Llegamos a la casa de campo y ahogué el ruido del motor. Abrí la puerta trasera y cargué a la pequeña Valeria en mis brazos. El perfume natural en la piel de su cuello hacía que la sangre corriera veloz por mis venas. Atravesé la puerta de entrada y puse el cerrojo. Avanzando sin hacer ruido, llegué al dormitorio y dejé a la bella Valeria, que aún dormía, sobre la cama. Con ella inconsciente el acto no sería tan placentero y satisfactorio, pero tendría que bastar. Fui hasta el baño y me mojé la cara para calmar mi ansiedad. Al volver, la pequeña se encontraba de pié junto a la cama y me miraba con una sonrisa cómplice.
A partir de allí todo se sucedió como un solo movimiento fluido. Me recosté y ella pasó por encima de mí. Desde allí me miró, aún sonriendo con aquellos dientes blancos y perfectos de niña, mientras mis manos subían por su espalda delgada. Comenzó a quitarse la jardinera y yo cerré los ojos con éxtasis de placer vibrando por todo mi cuerpo.
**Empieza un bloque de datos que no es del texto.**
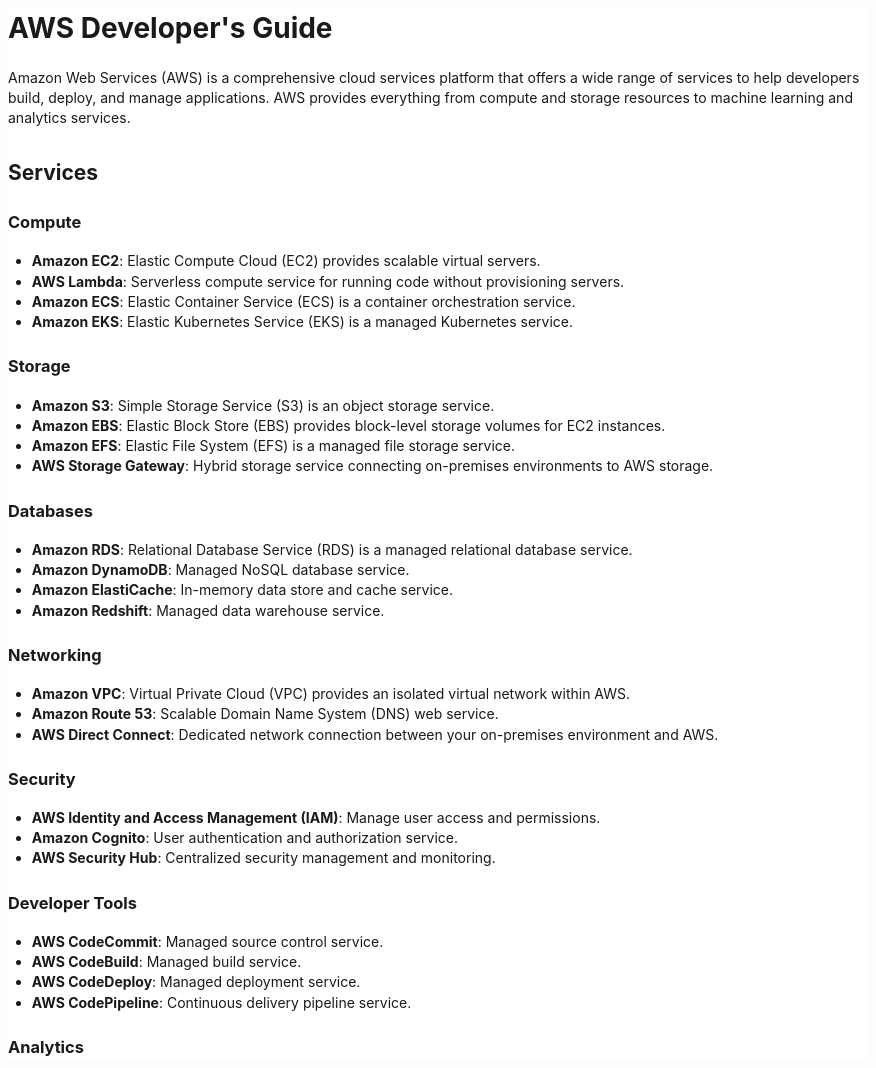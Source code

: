 # AWS Developer's Guide

Amazon Web Services (AWS) is a comprehensive cloud services platform that offers a wide range of services to help developers build, deploy, and manage applications. AWS provides everything from compute and storage resources to machine learning and analytics services.

## Services

### Compute

- **Amazon EC2**: Elastic Compute Cloud (EC2) provides scalable virtual servers.
- **AWS Lambda**: Serverless compute service for running code without provisioning servers.
- **Amazon ECS**: Elastic Container Service (ECS) is a container orchestration service.
- **Amazon EKS**: Elastic Kubernetes Service (EKS) is a managed Kubernetes service.

### Storage

- **Amazon S3**: Simple Storage Service (S3) is an object storage service.
- **Amazon EBS**: Elastic Block Store (EBS) provides block-level storage volumes for EC2 instances.
- **Amazon EFS**: Elastic File System (EFS) is a managed file storage service.
- **AWS Storage Gateway**: Hybrid storage service connecting on-premises environments to AWS storage.

### Databases

- **Amazon RDS**: Relational Database Service (RDS) is a managed relational database service.
- **Amazon DynamoDB**: Managed NoSQL database service.
- **Amazon ElastiCache**: In-memory data store and cache service.
- **Amazon Redshift**: Managed data warehouse service.

### Networking

- **Amazon VPC**: Virtual Private Cloud (VPC) provides an isolated virtual network within AWS.
- **Amazon Route 53**: Scalable Domain Name System (DNS) web service.
- **AWS Direct Connect**: Dedicated network connection between your on-premises environment and AWS.

### Security

- **AWS Identity and Access Management (IAM)**: Manage user access and permissions.
- **Amazon Cognito**: User authentication and authorization service.
- **AWS Security Hub**: Centralized security management and monitoring.

### Developer Tools

- **AWS CodeCommit**: Managed source control service.
- **AWS CodeBuild**: Managed build service.
- **AWS CodeDeploy**: Managed deployment service.
- **AWS CodePipeline**: Continuous delivery pipeline service.

### Analytics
Cuando miré nuevamente, un mundo de horror me envolvió al instante.
Aquella no era mi nínfula joven y hermosa. En su lugar había surgido un monstruo, un demonio de piel roja y ardiente con colmillos goteantes de saliva espesa y ojos amarillos que quemaban hasta el alma. Intenté gritar, pero sus garras atenazaban mi garganta. Sus fauces se abrieron de forma imposible y las tinieblas devoraron mi visión. Me desvanecí y abracé a la muerte.
Dicen que me encontraron en la Plaza Central, vagando y balbuceando como un demente. Me llevaron al hospital y me encerraron en un cuarto acolchonado.
Nadie cree mi historia. Nadie ve la verdadera naturaleza de aquel ser horripilante disfrazado de niñita. Vivo en un estado perpetuo de terror supremo. Sé que viaja por las sombras y que me vigila. Que me atormenta. Me castiga por haber sido un hombre muy, muy malo.